To be less cynical about brain drain boondoggles, I blame mesofacts. During the 1980s, everyone was leaving Pittsburgh. The Steel City went bust. College graduates streamed to cool Austin. To this day, the mythology persists. Allegheny Conference Chief Executive Officer Dennis Yablonsky invoking the mesofact of Pittsburgh dying:
“We are the only region in the country that has more natural deaths than births, and that aging means that many ‘baby-boomers’ will be retiring in the next five to ten years, and will have to be replaced, not only in numbers, but in skills.”
Yablonsky's narrative means Pittsburgh has jobs, but not enough talent to fill them. He is using mesofacts to pitch the region to prospective newcomers and repatriates. What Yablonsky doesn't note, and he should know better, is Pittsburgh bucking the national trend. It's getting younger and the number of residents aged 65 and over has been declining for two decades.
The talent shortage is really an anxiety about rising wages. Mesofacts make the demographic deception possible. Out of one side of Yablonsky's mouth, Pittsburgh is thriving. Out of the other, Pittsburgh is dying.
The Rust Belt shale gas boom is another example of demographic deception. Drill baby, drill and manufacturing will come back along with the middle class. Companies stand to benefit from the energy bounty. Workers, not so much:
"The industries benefiting are more capital intensive than labor intensive," said Tom Waltermire, the chief executive of Team NEO, the economic development agency for northeast Ohio.

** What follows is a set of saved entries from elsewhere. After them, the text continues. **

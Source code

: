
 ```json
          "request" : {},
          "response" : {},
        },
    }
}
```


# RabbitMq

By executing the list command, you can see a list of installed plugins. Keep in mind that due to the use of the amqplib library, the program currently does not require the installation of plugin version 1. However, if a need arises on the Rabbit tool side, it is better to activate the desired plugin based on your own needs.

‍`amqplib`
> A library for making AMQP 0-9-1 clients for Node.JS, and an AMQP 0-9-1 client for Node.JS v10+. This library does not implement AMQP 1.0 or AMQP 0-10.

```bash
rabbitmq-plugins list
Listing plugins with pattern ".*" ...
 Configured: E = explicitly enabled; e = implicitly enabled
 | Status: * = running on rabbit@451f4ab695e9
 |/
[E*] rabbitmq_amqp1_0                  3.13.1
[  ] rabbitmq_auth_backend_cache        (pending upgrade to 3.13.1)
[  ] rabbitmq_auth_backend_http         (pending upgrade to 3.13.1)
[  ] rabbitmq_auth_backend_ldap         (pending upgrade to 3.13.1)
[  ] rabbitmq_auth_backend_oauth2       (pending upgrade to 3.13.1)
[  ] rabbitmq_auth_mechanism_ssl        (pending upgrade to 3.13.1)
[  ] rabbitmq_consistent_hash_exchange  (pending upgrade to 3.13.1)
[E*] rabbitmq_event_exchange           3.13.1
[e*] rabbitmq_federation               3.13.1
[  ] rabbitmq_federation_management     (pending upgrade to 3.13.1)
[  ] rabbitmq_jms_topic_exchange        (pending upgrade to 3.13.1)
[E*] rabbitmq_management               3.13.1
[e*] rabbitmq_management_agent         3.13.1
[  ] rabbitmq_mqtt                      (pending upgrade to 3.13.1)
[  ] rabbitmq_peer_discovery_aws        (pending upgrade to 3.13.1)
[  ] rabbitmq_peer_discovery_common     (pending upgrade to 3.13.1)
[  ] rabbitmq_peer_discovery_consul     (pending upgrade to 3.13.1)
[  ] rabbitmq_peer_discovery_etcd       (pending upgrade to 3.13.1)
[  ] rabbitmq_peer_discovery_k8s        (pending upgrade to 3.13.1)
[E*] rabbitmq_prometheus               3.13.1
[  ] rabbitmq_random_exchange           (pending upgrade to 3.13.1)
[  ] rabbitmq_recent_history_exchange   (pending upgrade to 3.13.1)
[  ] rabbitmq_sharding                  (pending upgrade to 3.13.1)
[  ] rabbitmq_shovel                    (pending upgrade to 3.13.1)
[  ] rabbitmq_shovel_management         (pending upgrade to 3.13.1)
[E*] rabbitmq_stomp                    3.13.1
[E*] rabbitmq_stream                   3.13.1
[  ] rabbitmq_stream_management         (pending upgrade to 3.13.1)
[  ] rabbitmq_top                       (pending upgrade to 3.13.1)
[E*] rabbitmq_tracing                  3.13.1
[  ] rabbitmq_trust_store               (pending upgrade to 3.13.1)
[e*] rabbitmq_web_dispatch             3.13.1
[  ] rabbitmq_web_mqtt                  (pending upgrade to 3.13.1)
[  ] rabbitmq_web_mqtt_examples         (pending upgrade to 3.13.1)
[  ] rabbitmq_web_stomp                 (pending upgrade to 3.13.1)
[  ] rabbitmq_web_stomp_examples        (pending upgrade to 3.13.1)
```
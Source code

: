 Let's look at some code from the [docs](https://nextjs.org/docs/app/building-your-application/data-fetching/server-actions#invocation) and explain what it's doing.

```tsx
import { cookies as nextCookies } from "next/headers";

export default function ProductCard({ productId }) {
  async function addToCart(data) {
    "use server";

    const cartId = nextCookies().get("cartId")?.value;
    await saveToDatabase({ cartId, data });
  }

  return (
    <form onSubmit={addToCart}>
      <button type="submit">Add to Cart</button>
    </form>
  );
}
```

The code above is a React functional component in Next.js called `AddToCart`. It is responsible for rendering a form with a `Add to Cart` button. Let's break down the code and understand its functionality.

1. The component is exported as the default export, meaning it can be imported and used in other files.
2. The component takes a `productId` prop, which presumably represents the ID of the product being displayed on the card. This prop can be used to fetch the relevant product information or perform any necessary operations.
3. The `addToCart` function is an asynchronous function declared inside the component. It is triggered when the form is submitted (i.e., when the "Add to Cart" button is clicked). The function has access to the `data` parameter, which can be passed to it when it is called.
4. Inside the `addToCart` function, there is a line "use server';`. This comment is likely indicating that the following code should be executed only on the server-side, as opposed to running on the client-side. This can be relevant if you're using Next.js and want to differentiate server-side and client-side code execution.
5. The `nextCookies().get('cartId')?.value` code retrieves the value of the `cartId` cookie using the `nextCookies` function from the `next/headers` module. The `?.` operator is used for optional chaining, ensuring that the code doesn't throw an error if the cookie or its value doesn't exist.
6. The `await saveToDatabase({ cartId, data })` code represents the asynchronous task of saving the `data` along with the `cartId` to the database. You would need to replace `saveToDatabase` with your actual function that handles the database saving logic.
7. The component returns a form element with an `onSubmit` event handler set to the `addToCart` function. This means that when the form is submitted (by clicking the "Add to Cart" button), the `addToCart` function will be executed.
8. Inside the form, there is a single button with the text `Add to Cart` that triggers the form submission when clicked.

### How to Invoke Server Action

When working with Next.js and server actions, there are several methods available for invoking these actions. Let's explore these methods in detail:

"Even a manufacturing renaissance won't require the same headcount per unit of output as we had 20 or 30 years ago. If it did require that, the renaissance would never happen."
A bunch of employment went to China. NAFTA started that giant sucking sound out of Mexico. Right-to-work made Sun Belt states more attractive to factories and assembly lines. Those are the mesofacts. The demographic trends tell a different story. The United States needs less employees to produce more goods:
By 2006, the U.S. economy employed about as many workers in manufacturing as in 1950, just over 14 million. And so, looking at manufacturing employment alone leads one to believe that the sector is in decline or at best stagnant.
However, a very different conclusion emerges if you focus on the amount of goods being produced by the manufacturing sector. While employment has changed very little over the past 60 years, output in manufacturing has increased at an annual rate of 3.4%. Manufacturing output in 2007 (the recent peak in manufacturing output) was over 600% higher than in 1950.
Emphasis added. The same number of workers results in 600 percent more output. A manufacturing renaissance is not a job creation stimulus. It won't reinvigorate the middle class. Ignore the clamor for fair trade. Industry is too damn efficient. But what people believe is more important and powerful than data-driven analysis.